In the Kurdish areas of Syria, concern after the re-election of Erdogan

In the aftermath of the re-election of Turkish President Recep Tayyip Erdogan, who regularly threatens to attack areas under Kurdish administration in northern Syria, concern prevails on Monday at the Qamichli market.

“As Kurds, we didn’t want Erdogan to be re-elected,” says Hozan Abu Bakr, owner of a clothing store in Kurdish who talks to his neighbors about the repercussions of the election in Turkey.

A fifth of the population

“We wanted Kemal Kiliçdaroglu [le candidat de l’opposition]not because he is better, but because he had allied himself with the Kurds and he is perhaps not as bad as Erdogan”, adds this 30-year-old man.

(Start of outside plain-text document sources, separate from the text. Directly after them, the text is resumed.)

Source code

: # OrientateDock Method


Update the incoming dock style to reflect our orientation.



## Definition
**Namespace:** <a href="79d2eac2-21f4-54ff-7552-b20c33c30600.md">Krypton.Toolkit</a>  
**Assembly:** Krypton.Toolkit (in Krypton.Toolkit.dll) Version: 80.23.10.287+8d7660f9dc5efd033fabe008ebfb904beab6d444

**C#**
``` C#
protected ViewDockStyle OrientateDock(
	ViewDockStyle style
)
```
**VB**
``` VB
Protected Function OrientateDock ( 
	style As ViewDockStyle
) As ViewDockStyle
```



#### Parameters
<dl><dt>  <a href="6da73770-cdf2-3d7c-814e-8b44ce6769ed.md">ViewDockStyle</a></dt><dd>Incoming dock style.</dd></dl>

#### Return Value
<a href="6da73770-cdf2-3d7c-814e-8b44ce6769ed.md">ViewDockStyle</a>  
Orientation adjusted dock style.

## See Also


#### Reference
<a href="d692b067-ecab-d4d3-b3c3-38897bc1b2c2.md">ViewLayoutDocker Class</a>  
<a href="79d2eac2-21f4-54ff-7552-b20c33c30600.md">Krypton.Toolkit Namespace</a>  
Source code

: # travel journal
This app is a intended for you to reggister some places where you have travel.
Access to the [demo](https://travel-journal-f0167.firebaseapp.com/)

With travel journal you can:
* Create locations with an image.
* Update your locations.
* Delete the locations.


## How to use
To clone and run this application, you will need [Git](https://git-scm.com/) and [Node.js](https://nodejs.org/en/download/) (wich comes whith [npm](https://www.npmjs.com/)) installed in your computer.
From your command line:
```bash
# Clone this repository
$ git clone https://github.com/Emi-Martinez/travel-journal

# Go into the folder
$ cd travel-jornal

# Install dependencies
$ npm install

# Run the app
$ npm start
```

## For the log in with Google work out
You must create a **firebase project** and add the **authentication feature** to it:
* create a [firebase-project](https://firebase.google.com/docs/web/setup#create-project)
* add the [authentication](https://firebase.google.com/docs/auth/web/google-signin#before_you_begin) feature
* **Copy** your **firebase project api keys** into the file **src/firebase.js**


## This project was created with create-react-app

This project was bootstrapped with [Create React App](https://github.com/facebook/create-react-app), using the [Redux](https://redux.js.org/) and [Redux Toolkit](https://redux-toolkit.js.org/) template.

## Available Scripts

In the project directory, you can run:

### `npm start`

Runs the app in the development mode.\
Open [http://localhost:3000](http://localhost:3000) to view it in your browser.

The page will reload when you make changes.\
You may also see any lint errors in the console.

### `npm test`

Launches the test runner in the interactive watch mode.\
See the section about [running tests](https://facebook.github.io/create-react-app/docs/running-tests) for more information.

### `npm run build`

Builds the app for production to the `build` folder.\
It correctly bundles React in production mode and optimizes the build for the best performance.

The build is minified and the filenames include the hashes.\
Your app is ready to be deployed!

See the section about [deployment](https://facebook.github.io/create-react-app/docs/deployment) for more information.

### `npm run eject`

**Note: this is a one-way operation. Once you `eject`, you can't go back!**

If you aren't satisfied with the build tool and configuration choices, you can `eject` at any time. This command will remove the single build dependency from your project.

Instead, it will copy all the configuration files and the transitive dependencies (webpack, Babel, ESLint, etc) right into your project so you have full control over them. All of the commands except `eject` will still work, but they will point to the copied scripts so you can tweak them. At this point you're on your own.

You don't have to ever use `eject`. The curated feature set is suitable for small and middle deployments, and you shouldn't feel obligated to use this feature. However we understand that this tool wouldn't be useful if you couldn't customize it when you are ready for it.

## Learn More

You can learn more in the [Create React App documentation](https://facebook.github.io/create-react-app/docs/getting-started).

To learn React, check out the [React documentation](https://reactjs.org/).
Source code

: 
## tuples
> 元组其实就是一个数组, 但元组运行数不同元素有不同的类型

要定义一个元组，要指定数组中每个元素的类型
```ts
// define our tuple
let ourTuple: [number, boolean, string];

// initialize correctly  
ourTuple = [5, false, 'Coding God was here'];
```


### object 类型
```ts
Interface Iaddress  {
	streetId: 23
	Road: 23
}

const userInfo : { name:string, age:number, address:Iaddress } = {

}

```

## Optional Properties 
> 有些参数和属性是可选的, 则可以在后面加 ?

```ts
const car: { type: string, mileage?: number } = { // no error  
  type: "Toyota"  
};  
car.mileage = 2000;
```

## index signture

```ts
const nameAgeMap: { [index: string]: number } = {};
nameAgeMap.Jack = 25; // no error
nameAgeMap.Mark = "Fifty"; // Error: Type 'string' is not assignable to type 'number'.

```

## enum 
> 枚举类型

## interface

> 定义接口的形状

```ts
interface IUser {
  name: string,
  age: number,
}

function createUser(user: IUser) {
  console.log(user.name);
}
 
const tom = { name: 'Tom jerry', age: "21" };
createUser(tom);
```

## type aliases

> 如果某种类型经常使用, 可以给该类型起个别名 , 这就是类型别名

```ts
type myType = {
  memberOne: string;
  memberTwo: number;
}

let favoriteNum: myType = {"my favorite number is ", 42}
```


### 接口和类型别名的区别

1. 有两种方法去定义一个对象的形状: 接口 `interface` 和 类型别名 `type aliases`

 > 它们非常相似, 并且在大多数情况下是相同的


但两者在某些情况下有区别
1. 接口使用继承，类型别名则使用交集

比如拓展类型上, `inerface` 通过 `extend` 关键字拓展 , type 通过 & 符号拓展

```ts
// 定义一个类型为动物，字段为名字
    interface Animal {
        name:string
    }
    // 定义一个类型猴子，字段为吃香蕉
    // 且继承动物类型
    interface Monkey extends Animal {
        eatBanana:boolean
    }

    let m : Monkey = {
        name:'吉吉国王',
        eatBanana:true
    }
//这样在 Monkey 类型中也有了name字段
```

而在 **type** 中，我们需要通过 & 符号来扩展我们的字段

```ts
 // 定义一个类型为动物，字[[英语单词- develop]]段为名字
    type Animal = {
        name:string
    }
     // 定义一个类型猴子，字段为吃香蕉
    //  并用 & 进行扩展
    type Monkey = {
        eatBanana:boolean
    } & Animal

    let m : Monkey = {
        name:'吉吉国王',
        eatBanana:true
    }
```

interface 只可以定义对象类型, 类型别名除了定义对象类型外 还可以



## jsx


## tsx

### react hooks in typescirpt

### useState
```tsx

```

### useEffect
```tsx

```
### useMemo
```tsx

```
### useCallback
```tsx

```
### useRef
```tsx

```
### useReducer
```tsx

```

The Kurds in Turkey, about a fifth of the country’s 85 million inhabitants, voted mainly in favor of Kemal Kiliçdaroglu, the leader of the Republican People’s Party (CHP, social democrat), beaten by Erdogan on Sunday.

Throughout the electoral campaign, the incumbent president continued to attack his rival calling him a “terrorist”, because of the support given to him by officials of the pro-Kurdish HDP party.

Erdogan steps up offensives against Kurds

People without a state, the Kurds are divided between Turkey, Iraq, Syria and Iran. Thanks to the war in Syria, they established an autonomous administration in large areas of the north and north-east of that country.

But they are worried that the Turkish president will carry out his repeated threats to attack these Kurdish areas, and also fear a rapprochement between Damascus and Ankara for which they would pay the price.

Turkey has launched three offensives on Syrian soil since 2016 against Kurdish forces in the north, which have allowed it to control a border strip 120 kilometers long on the Syrian side. Ankara also carried out a campaign of raids against Kurdish fighters in northern Syria in November and threatened a ground offensive.

A Turkish-Syrian rapprochement?

“Erdogan’s victory is undoubtedly a negative development for the Kurds, especially in Syria,” analyst Mutlu Civiroglu, a specialist in the Kurdish question, told AFP. According to him, the Syrian Kurds will face “more drone attacks and the rise of Syrian armed groups supported by Turkey”.

Erdogan has tried in recent months to get closer to his Syrian counterpart Bashar al-Assad, in particular thanks to Russian mediation, which, according to the analyst, constitutes “another concern for the Syrian Kurds”.

“We cannot predict Erdogan’s actions, but any rapprochement between him and Bashar al-Assad will be at the expense of the Kurds,” Saleh Muslim, who co-chairs the PYD, told AFP.